Richard Banks
est directeur du Moyen-Orient auprès de l’Euromoney
Conferences. L’entreprise, qui gère des événements dans plus
de 60 pays, consacre depuis 16 ans une conférence annuelle à
l’Egypte. Fervent supporter du gouvernement actuel, il
relève les obstacles au développement.
« L’Egypte n’est pas encore sur la trajectoire
du Brésil ou de la Turquie »
Al-Ahram
Hebdo : Vous avez suivi de près le cabinet de Nazif depuis
2004. Comment évaluez-vous l’expérience égyptienne d’un
gouvernement formé en majorité d’hommes d’affaires ?
Richard Banks :
La principale critique qui peut être adressée à un
gouvernement formé de businessmen, c’est le conflit
d’intérêts qui pourrait avoir lieu. C’est particulièrement
vrai en Egypte, où la corruption est un vrai problème. Les
ministres de votre gouvernement ont cédé leurs affaires dès
qu’ils ont rejoint le gouvernement. Et ils ont
particulièrement bien agi tout le long de leur parcours. Je
les connais tous très bien, ils se sont transformés en de
vrais politiciens qui excellent dans les compromis. Ce ne
sont plus les technocrates qu’ils étaient au début, mais ils
soupèsent désormais l’impact politique de leurs décisions.

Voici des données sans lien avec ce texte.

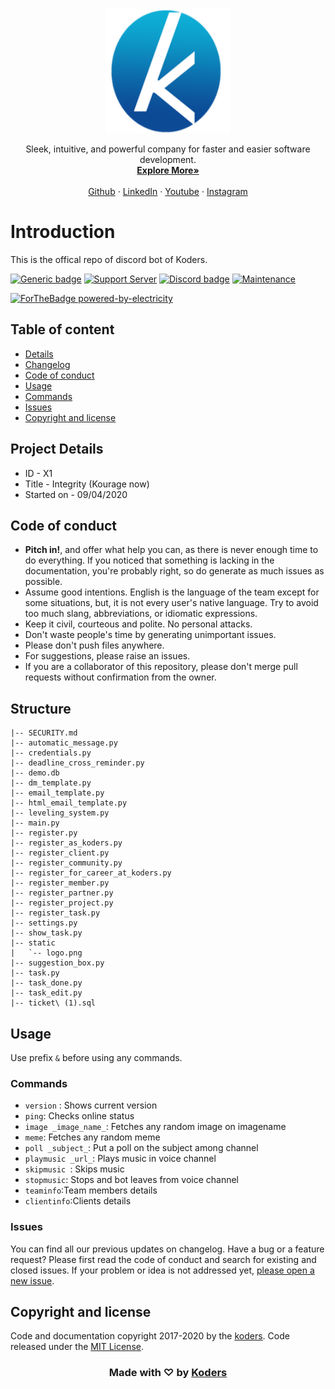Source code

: <p align="center">
  <a href="https://koders.in/">
    <img src="./static/logo.png" alt="Logo" width="200" height="200">
  </a>
</p>
<p align="center">
  Sleek, intuitive, and powerful company for faster and easier software development.
  <br>
  <a href="https://getbootstrap.com/docs/4.3/"><strong>Explore More»</strong></a>
  <br>
  <br>
  <a href="https://www.github.com/koders-in">Github</a>
  ·
  <a href="https://github.com/twbs/bootstrap/issues/new?template=feature.md&labels=feature">LinkedIn</a>
  ·
  <a href="https://themes.getbootstrap.com/">Youtube</a>
  ·
  <a href="https://blog.getbootstrap.com/">Instagram</a>
</p>

# Introduction
This is the offical repo of discord bot of Koders.

[![Generic badge](https://img.shields.io/static/v1?label=Language&message=python&color=yellow)](https://shields.io/)
 [![Support Server](https://img.shields.io/discord/591914197219016707.svg?color=7289da&label=Koders&logo=discord&style=flat-square)](https://discord.gg/hGS24JC)
[![Discord badge](https://img.shields.io/static/v1?label=Depends&message=discord-py&color=blue)](https://shields.io/)
 [![Maintenance](https://img.shields.io/badge/Maintained%3F-yes-green.svg)](https://GitHub.com/Naereen/StrapDown.js/graphs/commit-activity)

 [![ForTheBadge powered-by-electricity](http://ForTheBadge.com/images/badges/powered-by-electricity.svg)](http://ForTheBadge.com)


## Table of content

- [Details](#project-details)
- [Changelog](#changelog)
- [Code of conduct](#code-of-conduct)
- [Usage](#usage)
- [Commands](#commands)
- [Issues](#issues)
- [Copyright and license](#copyright-and-license)



## Project Details

- ID - X1
- Title - Integrity (Kourage now) 
- Started on - 09/04/2020



## Code of conduct

- **Pitch in!**, and offer what help you can, as there is never enough time to do everything. If you noticed that something is lacking in the documentation, you're probably right, so do generate as much issues as possible.
- Assume good intentions. English is the language of the team except for some situations, but, it is not every user's native language. Try to avoid too much slang, abbreviations, or idiomatic expressions.
- Keep it civil, courteous and polite. No personal attacks. 
- Don't waste people's time by generating unimportant issues.
- Please don't push files anywhere.
- For suggestions, please raise an issues.
- If you are a collaborator of this repository, please don't merge pull requests without confirmation from the owner.

## Structure

```
|-- SECURITY.md
|-- automatic_message.py
|-- credentials.py
|-- deadline_cross_reminder.py
|-- demo.db
|-- dm_template.py
|-- email_template.py
|-- html_email_template.py
|-- leveling_system.py
|-- main.py
|-- register.py
|-- register_as_koders.py
|-- register_client.py
|-- register_community.py
|-- register_for_career_at_koders.py
|-- register_member.py
|-- register_partner.py
|-- register_project.py
|-- register_task.py
|-- settings.py
|-- show_task.py
|-- static
|   `-- logo.png
|-- suggestion_box.py
|-- task.py
|-- task_done.py
|-- task_edit.py
|-- ticket\ (1).sql
```



## Usage

Use prefix `&` before using any commands.



### Commands

- ```version``` : Shows current version
- ```ping```: Checks online status
- ```image _image_name_```: Fetches any random image on imagename
- ```meme```: Fetches any random meme
- ```poll _subject_```: Put a poll on the subject among channel
- ```playmusic _url_```: Plays music in voice channel
- ```skipmusic ```: Skips music 
- ```stopmusic```: Stops and bot leaves from voice channel
- ```teaminfo```:Team members details
- ```clientinfo```:Clients details

### Issues

You can find all our previous updates on changelog.
Have a bug or a feature request? Please first read the code of conduct and search for existing and closed issues. If your problem or idea is not addressed yet, [please open a new issue](https://github.com/koders-in/kourage/issues).

## Copyright and license

Code and documentation copyright 2017-2020 by the [koders](https://www.koders.in). Code released under the [MIT License](https://en.wikipedia.org/wiki/MIT_License).

<h3 align="center"> Made with ♡ by <a href="http://koders.in"> Koders </a></h3>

— C’est donc une expérience positive ?
— Le gouvernement a réussi à améliorer l’environnement des
affaires, plus que tous ses prédécesseurs. C’est bien
d’avoir des politiciens au plus haut niveau qui comprennent
les besoins des investisseurs. Certains ministres sont déjà
fatigués, ils veulent retourner à leurs affaires. D’autres
préfèrent rester à jouer un rôle politique.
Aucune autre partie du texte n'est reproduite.